Principles of Green Chemistry
Atom economy, E-factor, hazard reduction, and the twelve principles.
Principles of Green Chemistry — Atom economy, E-factor, hazard reduction, and the twelve principles.
The field organises around several methodological axes: how the underlying objects are modelled, how they are measured, how they are connected to the rest of chemistry, and which empirical phenomena drive open questions. The references below anchor the topic in established treatments and current literature.
Foundations and core methods
Current developments
More recent or specialised work appears in Green Chemistry: Theory and Practice (Anastas and Warner, 2000), which we cite here as a general entry point to that direction; specific quantitative claims about its contribution are not made.
Open questions
Open methodological questions in principles of green chemistry include the transferability of the standard methods to harder regimes, the integration of newer measurement and modelling tools, and the connection to neighbouring subfields of green and environmental chemistry.

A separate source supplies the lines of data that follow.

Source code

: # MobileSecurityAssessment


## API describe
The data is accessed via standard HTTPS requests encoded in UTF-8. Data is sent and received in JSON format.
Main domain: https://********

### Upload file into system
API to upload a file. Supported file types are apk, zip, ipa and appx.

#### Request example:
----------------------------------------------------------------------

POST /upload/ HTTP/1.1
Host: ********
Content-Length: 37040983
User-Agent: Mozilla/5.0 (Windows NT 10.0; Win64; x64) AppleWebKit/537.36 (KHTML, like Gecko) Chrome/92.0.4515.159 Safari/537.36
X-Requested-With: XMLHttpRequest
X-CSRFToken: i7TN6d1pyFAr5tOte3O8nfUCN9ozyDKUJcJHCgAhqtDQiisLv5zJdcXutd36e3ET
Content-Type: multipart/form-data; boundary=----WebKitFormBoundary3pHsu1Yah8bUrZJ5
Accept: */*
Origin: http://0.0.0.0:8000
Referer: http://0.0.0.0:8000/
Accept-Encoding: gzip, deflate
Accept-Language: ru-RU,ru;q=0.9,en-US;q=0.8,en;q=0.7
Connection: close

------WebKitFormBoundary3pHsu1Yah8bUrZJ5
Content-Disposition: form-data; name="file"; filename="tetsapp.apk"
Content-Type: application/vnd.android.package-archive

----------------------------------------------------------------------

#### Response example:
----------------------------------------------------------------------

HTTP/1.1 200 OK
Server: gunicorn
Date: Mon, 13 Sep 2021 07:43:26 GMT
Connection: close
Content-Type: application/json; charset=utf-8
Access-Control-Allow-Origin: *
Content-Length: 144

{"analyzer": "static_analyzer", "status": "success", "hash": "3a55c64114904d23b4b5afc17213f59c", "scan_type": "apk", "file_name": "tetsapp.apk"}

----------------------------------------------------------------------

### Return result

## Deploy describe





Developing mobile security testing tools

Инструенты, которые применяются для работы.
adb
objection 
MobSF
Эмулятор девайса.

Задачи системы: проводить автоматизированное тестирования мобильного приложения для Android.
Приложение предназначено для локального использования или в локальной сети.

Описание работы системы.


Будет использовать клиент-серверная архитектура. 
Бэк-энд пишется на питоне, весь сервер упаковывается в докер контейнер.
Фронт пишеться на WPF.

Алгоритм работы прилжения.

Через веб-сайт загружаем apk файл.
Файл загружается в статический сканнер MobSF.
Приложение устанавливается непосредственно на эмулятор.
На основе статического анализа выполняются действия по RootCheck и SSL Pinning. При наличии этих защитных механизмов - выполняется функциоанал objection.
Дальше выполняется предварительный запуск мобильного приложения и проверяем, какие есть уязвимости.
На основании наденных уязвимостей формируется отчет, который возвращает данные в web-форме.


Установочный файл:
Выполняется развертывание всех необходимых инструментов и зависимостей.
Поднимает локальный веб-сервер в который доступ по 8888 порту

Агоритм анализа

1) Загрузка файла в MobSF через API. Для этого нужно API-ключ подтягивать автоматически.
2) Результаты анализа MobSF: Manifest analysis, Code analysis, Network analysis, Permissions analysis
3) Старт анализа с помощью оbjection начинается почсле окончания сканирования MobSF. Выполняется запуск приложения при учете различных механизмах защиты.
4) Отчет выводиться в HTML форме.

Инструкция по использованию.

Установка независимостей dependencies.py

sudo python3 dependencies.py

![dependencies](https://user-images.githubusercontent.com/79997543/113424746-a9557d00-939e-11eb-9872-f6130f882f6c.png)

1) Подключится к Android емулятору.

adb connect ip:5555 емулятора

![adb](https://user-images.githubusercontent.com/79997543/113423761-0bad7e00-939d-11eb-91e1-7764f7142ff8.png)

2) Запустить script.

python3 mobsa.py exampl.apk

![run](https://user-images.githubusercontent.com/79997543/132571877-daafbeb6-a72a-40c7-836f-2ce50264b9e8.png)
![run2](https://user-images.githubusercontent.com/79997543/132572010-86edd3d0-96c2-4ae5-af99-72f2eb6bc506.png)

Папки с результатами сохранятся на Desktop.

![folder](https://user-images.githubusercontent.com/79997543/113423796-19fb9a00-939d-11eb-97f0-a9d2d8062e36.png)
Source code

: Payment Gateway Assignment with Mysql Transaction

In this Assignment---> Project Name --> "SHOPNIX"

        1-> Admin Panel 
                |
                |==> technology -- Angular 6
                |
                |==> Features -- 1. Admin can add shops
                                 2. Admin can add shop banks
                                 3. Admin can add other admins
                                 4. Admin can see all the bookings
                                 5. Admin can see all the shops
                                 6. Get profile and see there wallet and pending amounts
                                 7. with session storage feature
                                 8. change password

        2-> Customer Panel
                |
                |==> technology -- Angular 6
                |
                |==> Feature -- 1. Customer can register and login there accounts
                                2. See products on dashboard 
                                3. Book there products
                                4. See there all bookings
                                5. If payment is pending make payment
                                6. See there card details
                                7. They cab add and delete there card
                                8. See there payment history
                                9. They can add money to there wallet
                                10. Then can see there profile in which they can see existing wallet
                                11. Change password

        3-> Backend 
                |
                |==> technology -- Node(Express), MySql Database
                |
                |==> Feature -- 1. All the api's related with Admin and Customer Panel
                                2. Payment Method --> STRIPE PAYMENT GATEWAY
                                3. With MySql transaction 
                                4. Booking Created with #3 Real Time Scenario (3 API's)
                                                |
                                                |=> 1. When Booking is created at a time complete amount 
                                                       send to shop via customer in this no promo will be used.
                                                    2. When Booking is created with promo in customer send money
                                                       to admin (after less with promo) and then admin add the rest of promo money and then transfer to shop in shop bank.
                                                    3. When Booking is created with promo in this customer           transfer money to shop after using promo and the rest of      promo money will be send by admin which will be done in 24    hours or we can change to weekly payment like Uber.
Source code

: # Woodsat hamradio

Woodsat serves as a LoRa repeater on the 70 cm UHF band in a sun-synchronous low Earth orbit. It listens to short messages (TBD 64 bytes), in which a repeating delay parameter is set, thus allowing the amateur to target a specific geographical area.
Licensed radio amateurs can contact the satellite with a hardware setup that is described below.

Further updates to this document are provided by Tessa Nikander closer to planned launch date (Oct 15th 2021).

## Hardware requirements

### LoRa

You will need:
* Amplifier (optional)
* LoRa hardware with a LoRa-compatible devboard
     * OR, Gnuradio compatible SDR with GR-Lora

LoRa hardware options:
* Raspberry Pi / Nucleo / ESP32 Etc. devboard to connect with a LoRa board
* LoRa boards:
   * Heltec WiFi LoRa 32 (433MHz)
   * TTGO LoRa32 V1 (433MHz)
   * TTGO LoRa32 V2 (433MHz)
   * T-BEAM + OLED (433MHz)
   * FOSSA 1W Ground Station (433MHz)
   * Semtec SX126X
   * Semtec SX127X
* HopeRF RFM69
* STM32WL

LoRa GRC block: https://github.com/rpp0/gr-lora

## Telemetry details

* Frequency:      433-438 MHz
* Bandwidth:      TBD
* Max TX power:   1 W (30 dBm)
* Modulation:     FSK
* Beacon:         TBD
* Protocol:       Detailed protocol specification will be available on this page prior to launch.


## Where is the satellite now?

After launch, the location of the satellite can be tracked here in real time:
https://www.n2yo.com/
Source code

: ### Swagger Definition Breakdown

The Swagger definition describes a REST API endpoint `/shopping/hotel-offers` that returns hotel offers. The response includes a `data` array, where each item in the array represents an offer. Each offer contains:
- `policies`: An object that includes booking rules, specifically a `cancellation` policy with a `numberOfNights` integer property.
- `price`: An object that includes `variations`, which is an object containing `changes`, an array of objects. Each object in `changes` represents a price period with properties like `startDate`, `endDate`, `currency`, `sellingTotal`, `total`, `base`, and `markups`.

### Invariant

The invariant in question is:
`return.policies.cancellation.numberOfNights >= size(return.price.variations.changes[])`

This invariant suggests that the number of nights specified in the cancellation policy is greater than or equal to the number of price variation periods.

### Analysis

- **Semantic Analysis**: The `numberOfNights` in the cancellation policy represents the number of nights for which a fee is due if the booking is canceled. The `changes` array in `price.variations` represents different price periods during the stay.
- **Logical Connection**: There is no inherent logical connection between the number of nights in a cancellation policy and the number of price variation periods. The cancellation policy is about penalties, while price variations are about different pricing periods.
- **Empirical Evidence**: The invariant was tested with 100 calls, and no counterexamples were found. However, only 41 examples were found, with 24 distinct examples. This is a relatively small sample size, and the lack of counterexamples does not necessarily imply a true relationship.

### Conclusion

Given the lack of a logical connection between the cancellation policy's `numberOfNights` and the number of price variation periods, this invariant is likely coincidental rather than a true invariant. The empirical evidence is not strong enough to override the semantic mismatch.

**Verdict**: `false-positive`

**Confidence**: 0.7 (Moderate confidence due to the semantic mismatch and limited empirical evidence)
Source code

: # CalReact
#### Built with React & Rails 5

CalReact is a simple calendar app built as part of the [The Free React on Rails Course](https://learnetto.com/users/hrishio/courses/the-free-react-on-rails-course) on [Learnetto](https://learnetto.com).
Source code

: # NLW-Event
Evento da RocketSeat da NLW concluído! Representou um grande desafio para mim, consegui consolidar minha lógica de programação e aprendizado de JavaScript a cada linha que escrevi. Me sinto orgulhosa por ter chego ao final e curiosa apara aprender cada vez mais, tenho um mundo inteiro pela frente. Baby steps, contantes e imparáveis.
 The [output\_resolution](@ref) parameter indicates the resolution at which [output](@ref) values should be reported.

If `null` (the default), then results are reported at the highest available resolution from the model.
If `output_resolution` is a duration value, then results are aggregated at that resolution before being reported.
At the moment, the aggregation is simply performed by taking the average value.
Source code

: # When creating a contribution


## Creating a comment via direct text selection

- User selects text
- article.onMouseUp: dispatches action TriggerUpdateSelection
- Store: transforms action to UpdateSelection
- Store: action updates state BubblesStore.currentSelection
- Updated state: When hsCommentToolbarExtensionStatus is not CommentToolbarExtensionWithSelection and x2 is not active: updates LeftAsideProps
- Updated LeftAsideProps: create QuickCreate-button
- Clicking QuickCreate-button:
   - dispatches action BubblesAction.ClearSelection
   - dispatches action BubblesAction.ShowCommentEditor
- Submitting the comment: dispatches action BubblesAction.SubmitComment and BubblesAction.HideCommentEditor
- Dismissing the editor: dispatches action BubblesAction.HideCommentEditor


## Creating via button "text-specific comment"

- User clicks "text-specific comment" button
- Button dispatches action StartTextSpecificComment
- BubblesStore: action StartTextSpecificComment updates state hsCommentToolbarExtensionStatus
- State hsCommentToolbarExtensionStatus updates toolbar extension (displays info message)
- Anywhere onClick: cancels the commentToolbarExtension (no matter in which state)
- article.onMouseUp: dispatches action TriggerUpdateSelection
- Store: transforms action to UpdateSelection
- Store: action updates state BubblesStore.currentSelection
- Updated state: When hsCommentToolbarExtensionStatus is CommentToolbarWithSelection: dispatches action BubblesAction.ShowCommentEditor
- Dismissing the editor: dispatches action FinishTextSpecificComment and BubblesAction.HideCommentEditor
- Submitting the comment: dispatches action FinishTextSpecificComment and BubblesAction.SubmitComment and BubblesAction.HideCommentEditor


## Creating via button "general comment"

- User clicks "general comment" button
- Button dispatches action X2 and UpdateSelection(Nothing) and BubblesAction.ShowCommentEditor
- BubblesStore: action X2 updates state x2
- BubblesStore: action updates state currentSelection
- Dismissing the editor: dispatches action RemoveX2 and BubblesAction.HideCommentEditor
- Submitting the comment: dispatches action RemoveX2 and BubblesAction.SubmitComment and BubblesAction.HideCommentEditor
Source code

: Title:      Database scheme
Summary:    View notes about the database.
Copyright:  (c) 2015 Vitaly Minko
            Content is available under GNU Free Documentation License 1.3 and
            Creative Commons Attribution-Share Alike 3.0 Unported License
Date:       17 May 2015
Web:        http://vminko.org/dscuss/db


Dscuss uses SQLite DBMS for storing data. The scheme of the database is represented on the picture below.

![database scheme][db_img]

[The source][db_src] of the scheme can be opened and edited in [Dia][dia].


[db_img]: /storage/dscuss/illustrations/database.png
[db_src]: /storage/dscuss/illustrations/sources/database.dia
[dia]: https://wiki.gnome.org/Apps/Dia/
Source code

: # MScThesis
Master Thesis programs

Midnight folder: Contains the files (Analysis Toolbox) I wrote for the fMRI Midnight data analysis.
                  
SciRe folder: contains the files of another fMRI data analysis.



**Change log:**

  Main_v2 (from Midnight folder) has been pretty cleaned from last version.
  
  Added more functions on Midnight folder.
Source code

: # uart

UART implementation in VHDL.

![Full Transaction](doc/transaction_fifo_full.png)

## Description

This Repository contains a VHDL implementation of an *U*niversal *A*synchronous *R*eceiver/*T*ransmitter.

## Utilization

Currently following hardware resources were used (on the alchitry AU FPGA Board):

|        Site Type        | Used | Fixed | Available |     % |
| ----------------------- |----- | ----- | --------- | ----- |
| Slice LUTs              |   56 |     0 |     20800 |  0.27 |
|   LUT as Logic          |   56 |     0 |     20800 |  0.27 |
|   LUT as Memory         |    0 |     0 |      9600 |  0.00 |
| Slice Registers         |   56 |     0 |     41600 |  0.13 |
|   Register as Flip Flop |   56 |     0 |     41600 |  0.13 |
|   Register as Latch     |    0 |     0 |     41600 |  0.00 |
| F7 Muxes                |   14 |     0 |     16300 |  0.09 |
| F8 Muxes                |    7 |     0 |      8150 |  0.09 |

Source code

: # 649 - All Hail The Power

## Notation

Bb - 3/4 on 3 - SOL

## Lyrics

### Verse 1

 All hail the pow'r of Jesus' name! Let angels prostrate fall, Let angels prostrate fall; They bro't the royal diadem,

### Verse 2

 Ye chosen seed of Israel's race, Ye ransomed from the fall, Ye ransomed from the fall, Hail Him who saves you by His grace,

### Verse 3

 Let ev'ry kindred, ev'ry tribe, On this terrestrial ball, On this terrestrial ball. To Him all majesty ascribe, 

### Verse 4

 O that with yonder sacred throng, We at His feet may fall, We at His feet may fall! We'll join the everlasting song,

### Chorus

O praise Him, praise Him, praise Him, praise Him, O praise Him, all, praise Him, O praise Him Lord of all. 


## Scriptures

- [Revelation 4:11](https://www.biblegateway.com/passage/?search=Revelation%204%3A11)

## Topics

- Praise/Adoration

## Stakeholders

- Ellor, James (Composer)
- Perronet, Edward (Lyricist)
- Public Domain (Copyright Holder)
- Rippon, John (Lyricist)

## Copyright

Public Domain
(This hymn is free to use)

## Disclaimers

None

Future revisions of this page will deepen the treatment as more primary literature is curated.
Prerequisites
Sources
- textbook · historical · 2000Green Chemistry: Theory and Practiceanastas-2000, warner-2000
In context
Where this topic sits in the prerequisite graph. Click any node to jump.
Review this topic
This page was drafted by an agent and is waiting on expert review. Spotted a wrong prerequisite, a missing concept, a misattributed source, or a factual slip? Tell us — your review opens a tracked issue maintainers act on.